It is nearly 10 years since Madeleine McCann’s disappearance.
Back in May 2007, the 3-year-old disappeared from a holiday apartment in Praia da Luz, a resort in the Algarve region of Portugal. Her parents Kate and Gerry McCann have campaigned and fundraised for what has been described as “the most heavily reported missing-person case in modern history” ever since.
But Portugal’s Supreme Court has ruled that neither has formally been proved innocent for Maddie’s disappearance, and can’t be assumed to be so.
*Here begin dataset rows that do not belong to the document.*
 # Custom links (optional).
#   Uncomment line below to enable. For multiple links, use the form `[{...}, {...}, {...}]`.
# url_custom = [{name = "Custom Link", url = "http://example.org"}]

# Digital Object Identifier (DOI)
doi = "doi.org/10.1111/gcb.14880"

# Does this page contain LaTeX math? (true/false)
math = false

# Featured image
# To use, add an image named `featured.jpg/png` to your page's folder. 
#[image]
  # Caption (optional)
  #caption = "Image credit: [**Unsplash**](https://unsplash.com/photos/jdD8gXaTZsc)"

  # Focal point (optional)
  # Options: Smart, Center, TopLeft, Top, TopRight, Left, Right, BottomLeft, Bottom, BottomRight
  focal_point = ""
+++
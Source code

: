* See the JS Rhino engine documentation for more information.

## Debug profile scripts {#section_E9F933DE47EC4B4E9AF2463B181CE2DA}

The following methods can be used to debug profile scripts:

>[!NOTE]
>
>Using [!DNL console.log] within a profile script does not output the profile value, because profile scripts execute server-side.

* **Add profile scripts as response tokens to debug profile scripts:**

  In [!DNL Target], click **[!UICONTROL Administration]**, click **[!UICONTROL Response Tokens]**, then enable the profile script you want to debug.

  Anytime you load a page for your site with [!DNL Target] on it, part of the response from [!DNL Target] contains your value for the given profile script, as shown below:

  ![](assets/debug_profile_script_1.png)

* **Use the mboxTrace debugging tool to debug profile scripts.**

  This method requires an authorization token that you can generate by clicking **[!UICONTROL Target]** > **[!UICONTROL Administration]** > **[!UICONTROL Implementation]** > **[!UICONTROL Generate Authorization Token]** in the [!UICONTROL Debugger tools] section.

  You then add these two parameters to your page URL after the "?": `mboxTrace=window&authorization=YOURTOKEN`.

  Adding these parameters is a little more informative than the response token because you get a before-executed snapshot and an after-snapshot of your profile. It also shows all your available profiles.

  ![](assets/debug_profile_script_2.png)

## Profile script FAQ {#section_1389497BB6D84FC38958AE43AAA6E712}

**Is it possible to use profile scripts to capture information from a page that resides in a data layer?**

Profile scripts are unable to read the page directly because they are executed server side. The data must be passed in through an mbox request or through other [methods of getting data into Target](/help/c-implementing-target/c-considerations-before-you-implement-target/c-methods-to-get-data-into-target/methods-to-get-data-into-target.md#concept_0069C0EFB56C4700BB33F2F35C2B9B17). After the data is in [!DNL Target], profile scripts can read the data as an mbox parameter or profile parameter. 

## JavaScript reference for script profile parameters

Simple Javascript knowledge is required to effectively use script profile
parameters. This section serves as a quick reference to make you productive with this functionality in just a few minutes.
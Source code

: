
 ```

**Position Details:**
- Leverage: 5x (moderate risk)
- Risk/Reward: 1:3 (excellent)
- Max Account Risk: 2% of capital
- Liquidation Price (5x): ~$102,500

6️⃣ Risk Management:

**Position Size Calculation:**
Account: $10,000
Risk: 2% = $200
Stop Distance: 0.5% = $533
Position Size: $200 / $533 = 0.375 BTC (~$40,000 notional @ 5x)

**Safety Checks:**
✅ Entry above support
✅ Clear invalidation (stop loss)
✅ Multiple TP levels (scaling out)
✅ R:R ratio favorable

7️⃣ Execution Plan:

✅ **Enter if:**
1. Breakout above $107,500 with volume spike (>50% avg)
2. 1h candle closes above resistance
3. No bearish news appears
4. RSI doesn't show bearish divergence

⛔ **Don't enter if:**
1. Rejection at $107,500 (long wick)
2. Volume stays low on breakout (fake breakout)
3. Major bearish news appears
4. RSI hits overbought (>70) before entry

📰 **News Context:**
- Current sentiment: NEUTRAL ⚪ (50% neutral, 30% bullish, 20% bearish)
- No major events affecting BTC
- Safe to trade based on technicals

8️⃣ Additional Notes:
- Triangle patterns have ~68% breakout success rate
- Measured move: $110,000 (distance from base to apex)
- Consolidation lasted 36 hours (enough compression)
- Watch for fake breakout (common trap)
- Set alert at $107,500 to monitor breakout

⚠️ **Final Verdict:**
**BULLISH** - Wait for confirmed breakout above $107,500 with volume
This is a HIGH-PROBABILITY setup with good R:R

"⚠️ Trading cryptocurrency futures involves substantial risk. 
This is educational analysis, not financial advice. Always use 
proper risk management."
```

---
The couple were ruled out as ‘arguidos’ (formal suspects) in 2008, but judges have stressed that this does not equate to a ruling of innocence.
The same court also ruled against their last-minute appeal by the McCann’s over ex-police chief Goncalo Amaral’s book ‘The Truth of the Lie’, that claims that the McCanns were responsible for their child’s death.
The 76-page ruling states:
“It should not be said that the appellants were cleared via the ruling announcing the archiving of the criminal case…
“That ruling was not made in virtue of Portugal’s Public Prosecution Service having acquired the conviction that the appellants hadn’t committed a crime…
“The archiving of the case was determined by the fact that public prosecutors hadn’t managed to obtain sufficient evidence of the practice of crimes by the appellants…
“It doesn’t therefore seem acceptable that the ruling, based on the insufficiency of evidence, should be equated to proof of innocence.”